Nordstemmen - Sie waren alle schon in Nordstemmen, die großen Rocklegenden: Led Zeppelin, Guns N’ Roses, Aerosmith. Natürlich nicht als Originale. Aber die wurden bei der Rocknacht in Nordstemmen alle Jahre wieder von Coverbands aus ganz Europa mehr als würdig vertreten – so wie an diesem Samstag Judas Priest. Die Echten traten im Juli zum Jubiläum der Scorpions im Stadion von Hannover auf, die Unechten von Judas Priest Revival aus Prag hielten bei ihrem Auftritt im Gasthaus Deutsches Haus bestens mit. Wer gedacht hatte, dass nur Original-Sänger Rob Halford mit seiner Viereinhalb-Oktaven-Stimme so hoch kommt, wie er kommt, wurde eines Besseren belehrt: Mr. Steely aus Prag schafft das auch. Seine Band, zu der eine Bassfrau gehört, machte mächtig Dampf. Das Publikum ging mit und sang mit, zumindest bei den bekannteren Stücken wie „Living after Midnight“ oder „United“.
„Irgendwo im Internet ausgegraben“
Marco Wismer, der Vater der Rocknacht, hatte wieder mal ein gutes Händchen bei der Wahl der zweiten Attraktion neben Hellfire bewiesen, dem Herz der Rocknacht. „Marco hat uns irgendwo im Internet ausgegraben“, erzählte Mr.
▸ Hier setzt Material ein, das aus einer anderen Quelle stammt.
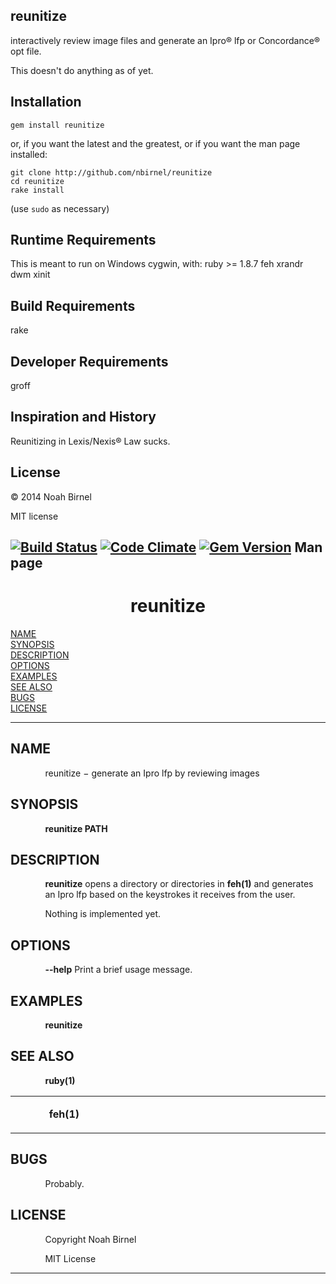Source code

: reunitize
---------
interactively review image files
and generate an Ipro® lfp or Concordance® opt file.

This doesn't do anything as of yet.

Installation
---------
`gem install reunitize`

or, if you want the latest and the greatest, 
or if you want the man page installed:

    git clone http://github.com/nbirnel/reunitize
    cd reunitize
    rake install

(use `sudo` as necessary)

Runtime Requirements
---------
This is meant to run on Windows
cygwin, with:
ruby >= 1.8.7
feh
xrandr
dwm 
xinit

Build Requirements
---------
rake

Developer Requirements
---------
groff

Inspiration and History
---------
Reunitizing in Lexis/Nexis® Law sucks.

License
---------
© 2014 Noah Birnel

MIT license

[![Build Status](https://travis-ci.org/nbirnel/reunitize.png?branch=master)](https://travis-ci.org/nbirnel/reunitize)
[![Code Climate](https://codeclimate.com/github/nbirnel/reunitize.png)](https://codeclimate.com/github/nbirnel/reunitize)
[![Gem Version](https://badge.fury.io/rb/reunitize.png)](https://badge.fury.io/rb/reunitize)
Man page
---------
<html>
<head>
<meta name="generator" content="groff -Thtml, see www.gnu.org">
<meta http-equiv="Content-Type" content="text/html; charset=US-ASCII">
<meta name="Content-Style" content="text/css">
<title>reunitize</title>

</head>
<body>

<h1 align="center">reunitize</h1>

<a href="#NAME">NAME</a><br>
<a href="#SYNOPSIS">SYNOPSIS</a><br>
<a href="#DESCRIPTION">DESCRIPTION</a><br>
<a href="#OPTIONS">OPTIONS</a><br>
<a href="#EXAMPLES">EXAMPLES</a><br>
<a href="#SEE ALSO">SEE ALSO</a><br>
<a href="#BUGS">BUGS</a><br>
<a href="#LICENSE">LICENSE</a><br>

<hr>


<h2>NAME
<a name="NAME"></a>
</h2>


<p style="margin-left:11%; margin-top: 1em">reunitize
&minus; generate an Ipro lfp by reviewing images</p>

<h2>SYNOPSIS
<a name="SYNOPSIS"></a>
</h2>


<p style="margin-left:11%; margin-top: 1em"><b>reunitize
PATH</b></p>

<h2>DESCRIPTION
<a name="DESCRIPTION"></a>
</h2>



<p style="margin-left:11%; margin-top: 1em"><b>reunitize</b>
opens a directory or directories in <b>feh(1)</b> and
generates an Ipro lfp based on the keystrokes it receives
from the user.</p>

<p style="margin-left:11%; margin-top: 1em">Nothing is
implemented yet.</p>

<h2>OPTIONS
<a name="OPTIONS"></a>
</h2>


<p style="margin-left:11%; margin-top: 1em"><b>--help</b>
Print a brief usage message.</p>

<h2>EXAMPLES
<a name="EXAMPLES"></a>
</h2>



<p style="margin-left:11%; margin-top: 1em"><b>reunitize</b></p>

<h2>SEE ALSO
<a name="SEE ALSO"></a>
</h2>



<p style="margin-left:11%; margin-top: 1em"><b>ruby(1)</b></p>

<table width="100%" border="0" rules="none" frame="void"
       cellspacing="0" cellpadding="0">
<tr valign="top" align="left">
<td width="11%"></td>
<td width="9%">


<p><b>feh(1)</b></p></td>
<td width="80%">
</td></tr>
</table>

<h2>BUGS
<a name="BUGS"></a>
</h2>


<p style="margin-left:11%;">Probably.</p>

<h2>LICENSE
<a name="LICENSE"></a>
</h2>


<p style="margin-left:11%; margin-top: 1em">Copyright Noah
Birnel</p>

<p style="margin-left:11%; margin-top: 1em">MIT License</p>
<hr>
</body>
</html>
Steely. Die Anreise von Prag sei weit gewesen, „aber die Fahrt hat sich gelohnt.“
Judas Priest Revival war diesmal das Überraschende und Unbekannte, das immer mit zur Rocknacht gehört. Hellfire, die als AC/DC-Coverband in der Region längst Kultstatus hat, war wie immer das Vertraute und Verlässliche – nicht im langweiligen Sinne, ganz im Gegenteil: Dass Hellfire es virtuos und kraftvoll krachen lässt, weiß jeder, der zur Rocknacht kommt. Das tun viele Stammgäste jedes Jahr – sofern sie Karten bekommen, schließlich ist das Event immer fix ausverkauft. Die aktuelle Rocknacht war die 16. ihrer Art. Mancher Fan reiste aus einigen hundert Kilometern Entfernung an. Die Auftritte von Hellfire sind für Ausgeschwärmte immer eine gute Gelegenheit, alte Freunde in der alten Heimat wiederzutreffen – nicht nur auf der Bühne, auch im Publikum.
Gewohnt authentisch
Hellfire servierte AC/DC am Samstag wieder einmal gewohnt authentisch und so selbstverständlich, dass nichts nachgemacht wirkte, auch wenn es das war. Marco Wismer hüpft als Angus-Young-Double in Schuluniform im Entengang über die Bühne und bleibt trotzdem mit seinen Gitarrenriffs auf Kurs. Sänger Ulli Dürkop setzt am Bühnenrand einen Fuß auf den Monitor-Lautsprecher und kreischt wie Brian Johnson ins Publikum. Die Vorbilder aus Australien könnten es kaum besser.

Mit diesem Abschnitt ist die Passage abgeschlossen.